# Action item
Keep every line in which "dell" occurs and drop the rest of the data.
== == ==
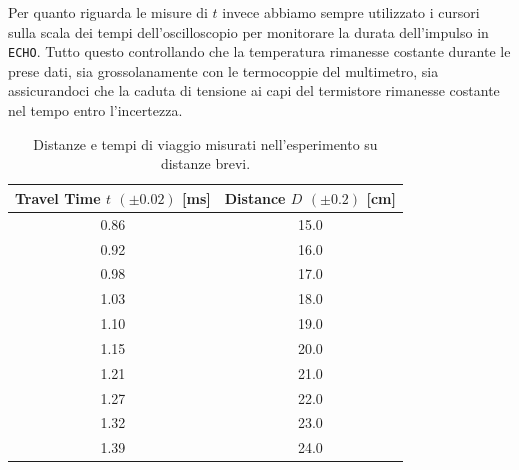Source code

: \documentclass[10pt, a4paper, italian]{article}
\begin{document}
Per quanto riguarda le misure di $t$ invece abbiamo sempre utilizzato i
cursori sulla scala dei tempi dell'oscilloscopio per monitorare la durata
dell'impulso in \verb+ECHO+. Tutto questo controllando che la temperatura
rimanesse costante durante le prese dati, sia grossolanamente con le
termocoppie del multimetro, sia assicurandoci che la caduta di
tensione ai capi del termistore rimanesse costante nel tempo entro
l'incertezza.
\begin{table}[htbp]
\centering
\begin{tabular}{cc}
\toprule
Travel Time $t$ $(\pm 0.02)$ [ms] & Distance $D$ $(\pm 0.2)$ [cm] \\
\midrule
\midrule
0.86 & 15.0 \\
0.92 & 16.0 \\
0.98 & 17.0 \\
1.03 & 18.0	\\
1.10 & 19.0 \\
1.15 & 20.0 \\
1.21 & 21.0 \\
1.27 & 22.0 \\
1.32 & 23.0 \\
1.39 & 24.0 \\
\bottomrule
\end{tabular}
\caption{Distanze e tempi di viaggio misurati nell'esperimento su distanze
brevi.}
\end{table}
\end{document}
== == ==
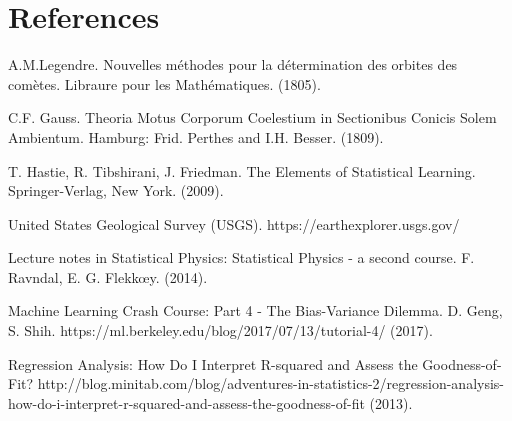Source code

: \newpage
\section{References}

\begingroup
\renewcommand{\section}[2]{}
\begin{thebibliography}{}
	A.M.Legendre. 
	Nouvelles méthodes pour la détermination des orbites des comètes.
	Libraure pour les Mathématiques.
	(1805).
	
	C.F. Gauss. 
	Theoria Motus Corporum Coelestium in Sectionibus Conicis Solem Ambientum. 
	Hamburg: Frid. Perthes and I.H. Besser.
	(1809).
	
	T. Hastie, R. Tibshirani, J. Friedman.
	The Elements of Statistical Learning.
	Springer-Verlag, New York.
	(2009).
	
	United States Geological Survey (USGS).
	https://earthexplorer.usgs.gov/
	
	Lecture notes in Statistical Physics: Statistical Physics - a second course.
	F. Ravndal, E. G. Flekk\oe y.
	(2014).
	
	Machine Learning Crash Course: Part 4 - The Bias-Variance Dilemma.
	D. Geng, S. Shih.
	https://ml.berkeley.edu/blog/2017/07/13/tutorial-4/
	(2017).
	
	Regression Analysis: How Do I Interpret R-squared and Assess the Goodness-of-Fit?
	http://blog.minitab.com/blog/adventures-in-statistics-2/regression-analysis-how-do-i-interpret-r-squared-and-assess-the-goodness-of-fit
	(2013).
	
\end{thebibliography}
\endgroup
== == ==
# Expected answer
cursori sulla scala dei tempi dell'oscilloscopio per monitorare la durata
dell'impulso in \verb+ECHO+. Tutto questo controllando che la temperatura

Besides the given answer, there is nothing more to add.